_Task to carry out_. Transcribe every record in full, keeping it exactly the same.

(Source records)

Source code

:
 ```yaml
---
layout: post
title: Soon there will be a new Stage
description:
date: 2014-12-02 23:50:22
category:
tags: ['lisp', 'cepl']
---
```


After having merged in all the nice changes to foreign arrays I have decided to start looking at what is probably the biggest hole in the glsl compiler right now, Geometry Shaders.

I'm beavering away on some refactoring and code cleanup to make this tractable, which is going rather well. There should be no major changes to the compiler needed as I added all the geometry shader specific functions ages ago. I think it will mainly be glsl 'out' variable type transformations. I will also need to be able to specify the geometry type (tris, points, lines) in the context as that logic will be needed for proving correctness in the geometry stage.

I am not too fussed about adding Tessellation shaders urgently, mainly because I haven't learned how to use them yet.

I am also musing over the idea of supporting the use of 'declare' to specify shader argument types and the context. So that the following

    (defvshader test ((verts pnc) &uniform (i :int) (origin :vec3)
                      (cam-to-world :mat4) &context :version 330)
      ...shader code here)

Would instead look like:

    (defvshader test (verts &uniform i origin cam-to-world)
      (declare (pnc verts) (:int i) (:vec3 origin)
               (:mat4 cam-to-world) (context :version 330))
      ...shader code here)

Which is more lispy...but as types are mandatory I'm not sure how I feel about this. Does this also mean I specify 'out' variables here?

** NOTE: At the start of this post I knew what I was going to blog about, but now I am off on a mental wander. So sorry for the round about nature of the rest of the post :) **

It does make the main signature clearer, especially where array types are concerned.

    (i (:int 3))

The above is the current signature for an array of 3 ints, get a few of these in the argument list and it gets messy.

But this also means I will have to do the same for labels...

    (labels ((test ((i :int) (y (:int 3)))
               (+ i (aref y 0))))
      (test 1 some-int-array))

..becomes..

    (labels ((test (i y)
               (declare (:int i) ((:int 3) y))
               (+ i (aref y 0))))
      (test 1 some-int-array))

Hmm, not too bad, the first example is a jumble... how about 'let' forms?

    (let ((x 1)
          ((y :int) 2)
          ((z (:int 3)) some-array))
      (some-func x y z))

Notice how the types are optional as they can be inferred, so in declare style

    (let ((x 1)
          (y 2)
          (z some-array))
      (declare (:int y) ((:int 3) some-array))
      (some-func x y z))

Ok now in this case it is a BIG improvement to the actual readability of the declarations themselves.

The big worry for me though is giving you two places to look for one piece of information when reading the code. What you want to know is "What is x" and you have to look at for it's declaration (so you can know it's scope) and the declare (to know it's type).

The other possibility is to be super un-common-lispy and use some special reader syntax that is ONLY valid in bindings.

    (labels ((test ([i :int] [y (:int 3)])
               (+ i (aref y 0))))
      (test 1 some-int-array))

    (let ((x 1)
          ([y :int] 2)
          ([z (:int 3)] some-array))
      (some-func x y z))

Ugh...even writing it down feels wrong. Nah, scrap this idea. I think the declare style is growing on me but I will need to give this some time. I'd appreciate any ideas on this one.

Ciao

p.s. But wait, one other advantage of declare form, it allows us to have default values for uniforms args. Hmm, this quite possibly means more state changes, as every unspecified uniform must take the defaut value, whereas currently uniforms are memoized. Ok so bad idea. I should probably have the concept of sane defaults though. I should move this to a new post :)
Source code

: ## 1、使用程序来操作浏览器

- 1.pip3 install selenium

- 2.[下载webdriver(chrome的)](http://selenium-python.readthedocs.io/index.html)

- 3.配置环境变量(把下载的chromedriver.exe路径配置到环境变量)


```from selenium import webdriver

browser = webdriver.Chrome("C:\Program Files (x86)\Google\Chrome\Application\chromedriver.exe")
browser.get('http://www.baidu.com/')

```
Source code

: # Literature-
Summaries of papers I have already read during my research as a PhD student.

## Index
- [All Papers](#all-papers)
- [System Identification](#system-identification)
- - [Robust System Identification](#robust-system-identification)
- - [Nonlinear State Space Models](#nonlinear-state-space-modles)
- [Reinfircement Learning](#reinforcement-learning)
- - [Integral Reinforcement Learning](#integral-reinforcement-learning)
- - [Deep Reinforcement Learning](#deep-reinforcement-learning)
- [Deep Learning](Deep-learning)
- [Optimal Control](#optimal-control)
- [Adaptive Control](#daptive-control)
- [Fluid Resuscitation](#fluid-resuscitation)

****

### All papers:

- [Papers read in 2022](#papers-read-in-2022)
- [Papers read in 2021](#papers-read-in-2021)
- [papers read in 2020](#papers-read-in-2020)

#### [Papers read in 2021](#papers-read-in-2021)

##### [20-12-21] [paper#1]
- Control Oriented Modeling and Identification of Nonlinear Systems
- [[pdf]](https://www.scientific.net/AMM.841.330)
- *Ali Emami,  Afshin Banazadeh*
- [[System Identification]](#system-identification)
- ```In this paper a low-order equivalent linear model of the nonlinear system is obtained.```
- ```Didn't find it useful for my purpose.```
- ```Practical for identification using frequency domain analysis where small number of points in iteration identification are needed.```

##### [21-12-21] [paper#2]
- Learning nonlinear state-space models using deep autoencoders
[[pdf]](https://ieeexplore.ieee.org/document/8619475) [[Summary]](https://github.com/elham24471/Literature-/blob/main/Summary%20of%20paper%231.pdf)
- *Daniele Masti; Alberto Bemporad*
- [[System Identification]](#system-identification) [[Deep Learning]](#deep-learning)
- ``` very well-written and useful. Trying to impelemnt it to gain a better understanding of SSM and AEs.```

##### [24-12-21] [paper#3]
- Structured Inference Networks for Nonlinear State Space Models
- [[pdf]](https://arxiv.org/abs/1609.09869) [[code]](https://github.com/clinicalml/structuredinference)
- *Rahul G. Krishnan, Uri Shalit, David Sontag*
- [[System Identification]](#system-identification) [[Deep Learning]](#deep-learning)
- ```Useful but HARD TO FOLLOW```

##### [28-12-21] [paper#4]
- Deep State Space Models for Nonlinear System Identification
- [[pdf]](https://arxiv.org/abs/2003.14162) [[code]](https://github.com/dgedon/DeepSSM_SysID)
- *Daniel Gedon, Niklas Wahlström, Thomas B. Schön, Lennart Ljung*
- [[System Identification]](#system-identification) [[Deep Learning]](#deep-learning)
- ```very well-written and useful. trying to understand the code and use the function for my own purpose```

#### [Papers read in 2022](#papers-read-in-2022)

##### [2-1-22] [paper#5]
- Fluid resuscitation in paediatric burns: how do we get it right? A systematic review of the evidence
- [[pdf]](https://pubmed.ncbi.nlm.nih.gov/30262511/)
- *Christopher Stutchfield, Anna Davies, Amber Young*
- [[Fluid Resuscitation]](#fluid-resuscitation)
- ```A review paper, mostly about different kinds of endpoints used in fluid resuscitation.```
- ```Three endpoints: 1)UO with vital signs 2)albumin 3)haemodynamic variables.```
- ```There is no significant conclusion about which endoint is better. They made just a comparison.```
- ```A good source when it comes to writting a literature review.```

_Exercise answer_.
Source code

:
 ```yaml
---
layout: post
title: Soon there will be a new Stage
description:
date: 2014-12-02 23:50:22
category:
tags: ['lisp', 'cepl']
---
```


After having merged in all the nice changes to foreign arrays I have decided to start looking at what is probably the biggest hole in the glsl compiler right now, Geometry Shaders.

I'm beavering away on some refactoring and code cleanup to make this tractable, which is going rather well. There should be no major changes to the compiler needed as I added all the geometry shader specific functions ages ago. I think it will mainly be glsl 'out' variable type transformations. I will also need to be able to specify the geometry type (tris, points, lines) in the context as that logic will be needed for proving correctness in the geometry stage.

I am not too fussed about adding Tessellation shaders urgently, mainly because I haven't learned how to use them yet.

I am also musing over the idea of supporting the use of 'declare' to specify shader argument types and the context. So that the following

    (defvshader test ((verts pnc) &uniform (i :int) (origin :vec3)
                      (cam-to-world :mat4) &context :version 330)
      ...shader code here)

Would instead look like:

    (defvshader test (verts &uniform i origin cam-to-world)
      (declare (pnc verts) (:int i) (:vec3 origin)
               (:mat4 cam-to-world) (context :version 330))
      ...shader code here)

Which is more lispy...but as types are mandatory I'm not sure how I feel about this. Does this also mean I specify 'out' variables here?

** NOTE: At the start of this post I knew what I was going to blog about, but now I am off on a mental wander. So sorry for the round about nature of the rest of the post :) **

It does make the main signature clearer, especially where array types are concerned.

    (i (:int 3))

The above is the current signature for an array of 3 ints, get a few of these in the argument list and it gets messy.

But this also means I will have to do the same for labels...

    (labels ((test ((i :int) (y (:int 3)))
               (+ i (aref y 0))))
      (test 1 some-int-array))

..becomes..

    (labels ((test (i y)
               (declare (:int i) ((:int 3) y))
               (+ i (aref y 0))))
      (test 1 some-int-array))

Hmm, not too bad, the first example is a jumble... how about 'let' forms?

    (let ((x 1)
          ((y :int) 2)
          ((z (:int 3)) some-array))
      (some-func x y z))

Notice how the types are optional as they can be inferred, so in declare style

    (let ((x 1)
          (y 2)
          (z some-array))
      (declare (:int y) ((:int 3) some-array))
      (some-func x y z))

Ok now in this case it is a BIG improvement to the actual readability of the declarations themselves.

The big worry for me though is giving you two places to look for one piece of information when reading the code. What you want to know is "What is x" and you have to look at for it's declaration (so you can know it's scope) and the declare (to know it's type).

The other possibility is to be super un-common-lispy and use some special reader syntax that is ONLY valid in bindings.

    (labels ((test ([i :int] [y (:int 3)])
               (+ i (aref y 0))))
      (test 1 some-int-array))

    (let ((x 1)
          ([y :int] 2)
          ([z (:int 3)] some-array))
      (some-func x y z))

Ugh...even writing it down feels wrong. Nah, scrap this idea. I think the declare style is growing on me but I will need to give this some time. I'd appreciate any ideas on this one.

Ciao

p.s. But wait, one other advantage of declare form, it allows us to have default values for uniforms args. Hmm, this quite possibly means more state changes, as every unspecified uniform must take the defaut value, whereas currently uniforms are memoized. Ok so bad idea. I should probably have the concept of sane defaults though. I should move this to a new post :)
Source code

: ## 1、使用程序来操作浏览器

- 1.pip3 install selenium

- 2.[下载webdriver(chrome的)](http://selenium-python.readthedocs.io/index.html)

- 3.配置环境变量(把下载的chromedriver.exe路径配置到环境变量)


```from selenium import webdriver

browser = webdriver.Chrome("C:\Program Files (x86)\Google\Chrome\Application\chromedriver.exe")
browser.get('http://www.baidu.com/')

```
Source code

: # Literature-
Summaries of papers I have already read during my research as a PhD student.

## Index
- [All Papers](#all-papers)
- [System Identification](#system-identification)
- - [Robust System Identification](#robust-system-identification)
- - [Nonlinear State Space Models](#nonlinear-state-space-modles)
- [Reinfircement Learning](#reinforcement-learning)
- - [Integral Reinforcement Learning](#integral-reinforcement-learning)
- - [Deep Reinforcement Learning](#deep-reinforcement-learning)
- [Deep Learning](Deep-learning)
- [Optimal Control](#optimal-control)
- [Adaptive Control](#daptive-control)
- [Fluid Resuscitation](#fluid-resuscitation)

****

### All papers:

- [Papers read in 2022](#papers-read-in-2022)
- [Papers read in 2021](#papers-read-in-2021)
- [papers read in 2020](#papers-read-in-2020)

#### [Papers read in 2021](#papers-read-in-2021)

##### [20-12-21] [paper#1]
- Control Oriented Modeling and Identification of Nonlinear Systems
- [[pdf]](https://www.scientific.net/AMM.841.330)
- *Ali Emami,  Afshin Banazadeh*
- [[System Identification]](#system-identification)
- ```In this paper a low-order equivalent linear model of the nonlinear system is obtained.```
- ```Didn't find it useful for my purpose.```
- ```Practical for identification using frequency domain analysis where small number of points in iteration identification are needed.```

##### [21-12-21] [paper#2]
- Learning nonlinear state-space models using deep autoencoders
[[pdf]](https://ieeexplore.ieee.org/document/8619475) [[Summary]](https://github.com/elham24471/Literature-/blob/main/Summary%20of%20paper%231.pdf)
- *Daniele Masti; Alberto Bemporad*
- [[System Identification]](#system-identification) [[Deep Learning]](#deep-learning)
- ``` very well-written and useful. Trying to impelemnt it to gain a better understanding of SSM and AEs.```

##### [24-12-21] [paper#3]
- Structured Inference Networks for Nonlinear State Space Models
- [[pdf]](https://arxiv.org/abs/1609.09869) [[code]](https://github.com/clinicalml/structuredinference)
- *Rahul G. Krishnan, Uri Shalit, David Sontag*
- [[System Identification]](#system-identification) [[Deep Learning]](#deep-learning)
- ```Useful but HARD TO FOLLOW```

##### [28-12-21] [paper#4]
- Deep State Space Models for Nonlinear System Identification
- [[pdf]](https://arxiv.org/abs/2003.14162) [[code]](https://github.com/dgedon/DeepSSM_SysID)
- *Daniel Gedon, Niklas Wahlström, Thomas B. Schön, Lennart Ljung*
- [[System Identification]](#system-identification) [[Deep Learning]](#deep-learning)
- ```very well-written and useful. trying to understand the code and use the function for my own purpose```

#### [Papers read in 2022](#papers-read-in-2022)

##### [2-1-22] [paper#5]
- Fluid resuscitation in paediatric burns: how do we get it right? A systematic review of the evidence
- [[pdf]](https://pubmed.ncbi.nlm.nih.gov/30262511/)
- *Christopher Stutchfield, Anna Davies, Amber Young*
- [[Fluid Resuscitation]](#fluid-resuscitation)
- ```A review paper, mostly about different kinds of endpoints used in fluid resuscitation.```
- ```Three endpoints: 1)UO with vital signs 2)albumin 3)haemodynamic variables.```
- ```There is no significant conclusion about which endoint is better. They made just a comparison.```
- ```A good source when it comes to writting a literature review.```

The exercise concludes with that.